_Problem details:_ Take the entries that follow and return exactly the lines from the one holding "## Testing Strategy" through the one holding "## Deployment Notes", both included. Nothing else is needed.

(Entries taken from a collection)
-*-*-

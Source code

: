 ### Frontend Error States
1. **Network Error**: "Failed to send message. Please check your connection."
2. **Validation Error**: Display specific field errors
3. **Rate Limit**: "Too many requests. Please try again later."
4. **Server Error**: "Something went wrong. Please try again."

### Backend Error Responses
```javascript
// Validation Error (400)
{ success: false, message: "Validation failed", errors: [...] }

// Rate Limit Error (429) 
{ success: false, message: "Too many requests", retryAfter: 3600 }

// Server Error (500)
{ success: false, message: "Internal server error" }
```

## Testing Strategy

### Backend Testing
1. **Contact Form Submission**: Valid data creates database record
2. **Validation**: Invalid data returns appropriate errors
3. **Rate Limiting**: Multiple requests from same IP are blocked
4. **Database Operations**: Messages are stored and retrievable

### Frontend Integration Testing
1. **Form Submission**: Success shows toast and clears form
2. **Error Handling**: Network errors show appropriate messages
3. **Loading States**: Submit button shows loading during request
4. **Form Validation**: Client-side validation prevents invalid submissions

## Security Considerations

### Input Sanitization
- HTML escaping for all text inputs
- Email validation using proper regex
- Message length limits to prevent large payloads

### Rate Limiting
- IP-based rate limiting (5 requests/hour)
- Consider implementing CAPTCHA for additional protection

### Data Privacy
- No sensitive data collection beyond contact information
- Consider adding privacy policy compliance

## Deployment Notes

-*-*-

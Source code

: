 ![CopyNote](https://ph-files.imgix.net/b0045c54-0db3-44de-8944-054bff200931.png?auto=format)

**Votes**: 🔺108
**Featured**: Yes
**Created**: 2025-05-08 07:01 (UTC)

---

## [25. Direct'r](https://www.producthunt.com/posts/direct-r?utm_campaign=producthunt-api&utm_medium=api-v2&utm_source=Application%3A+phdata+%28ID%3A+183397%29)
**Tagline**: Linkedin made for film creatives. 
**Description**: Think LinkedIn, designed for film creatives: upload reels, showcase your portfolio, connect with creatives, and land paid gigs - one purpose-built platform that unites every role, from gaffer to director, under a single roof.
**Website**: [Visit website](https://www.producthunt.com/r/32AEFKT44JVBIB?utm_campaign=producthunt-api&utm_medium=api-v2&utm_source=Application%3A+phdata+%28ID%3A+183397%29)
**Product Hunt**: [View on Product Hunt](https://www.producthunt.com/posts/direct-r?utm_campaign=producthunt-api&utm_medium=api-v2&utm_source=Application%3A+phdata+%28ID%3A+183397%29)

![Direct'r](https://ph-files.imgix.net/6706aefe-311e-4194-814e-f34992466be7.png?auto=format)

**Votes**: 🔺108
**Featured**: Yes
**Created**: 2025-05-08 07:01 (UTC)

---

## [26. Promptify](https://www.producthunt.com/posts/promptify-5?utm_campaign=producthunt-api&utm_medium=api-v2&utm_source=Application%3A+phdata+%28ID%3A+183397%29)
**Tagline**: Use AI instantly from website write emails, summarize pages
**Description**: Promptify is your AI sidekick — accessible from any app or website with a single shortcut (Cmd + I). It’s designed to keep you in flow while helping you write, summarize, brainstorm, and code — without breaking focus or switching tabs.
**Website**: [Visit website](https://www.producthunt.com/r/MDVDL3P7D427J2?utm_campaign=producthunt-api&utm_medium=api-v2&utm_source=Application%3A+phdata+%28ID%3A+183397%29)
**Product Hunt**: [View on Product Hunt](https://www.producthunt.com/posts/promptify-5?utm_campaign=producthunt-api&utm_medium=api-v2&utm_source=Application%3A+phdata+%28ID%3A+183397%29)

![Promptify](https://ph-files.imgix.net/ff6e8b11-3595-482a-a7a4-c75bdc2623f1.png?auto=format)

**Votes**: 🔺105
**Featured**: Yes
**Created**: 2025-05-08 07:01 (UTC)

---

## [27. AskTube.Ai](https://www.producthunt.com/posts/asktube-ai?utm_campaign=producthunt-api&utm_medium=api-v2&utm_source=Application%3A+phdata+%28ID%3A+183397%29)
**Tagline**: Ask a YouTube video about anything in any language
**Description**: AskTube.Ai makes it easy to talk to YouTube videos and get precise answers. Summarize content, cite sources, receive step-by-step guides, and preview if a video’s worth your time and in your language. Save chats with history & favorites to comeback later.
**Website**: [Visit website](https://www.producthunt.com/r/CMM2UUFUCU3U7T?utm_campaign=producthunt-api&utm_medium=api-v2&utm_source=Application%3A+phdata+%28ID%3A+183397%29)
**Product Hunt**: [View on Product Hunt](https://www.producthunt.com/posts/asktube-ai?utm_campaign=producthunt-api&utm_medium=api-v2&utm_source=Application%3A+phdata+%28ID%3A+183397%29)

-*-*-

_Your solution:_
## Testing Strategy

### Backend Testing
1. **Contact Form Submission**: Valid data creates database record
2. **Validation**: Invalid data returns appropriate errors
3. **Rate Limiting**: Multiple requests from same IP are blocked
4. **Database Operations**: Messages are stored and retrievable

### Frontend Integration Testing
1. **Form Submission**: Success shows toast and clears form
2. **Error Handling**: Network errors show appropriate messages
3. **Loading States**: Submit button shows loading during request
4. **Form Validation**: Client-side validation prevents invalid submissions

## Security Considerations

### Input Sanitization
- HTML escaping for all text inputs
- Email validation using proper regex
- Message length limits to prevent large payloads

### Rate Limiting
- IP-based rate limiting (5 requests/hour)
- Consider implementing CAPTCHA for additional protection

### Data Privacy
- No sensitive data collection beyond contact information
- Consider adding privacy policy compliance

## Deployment Notes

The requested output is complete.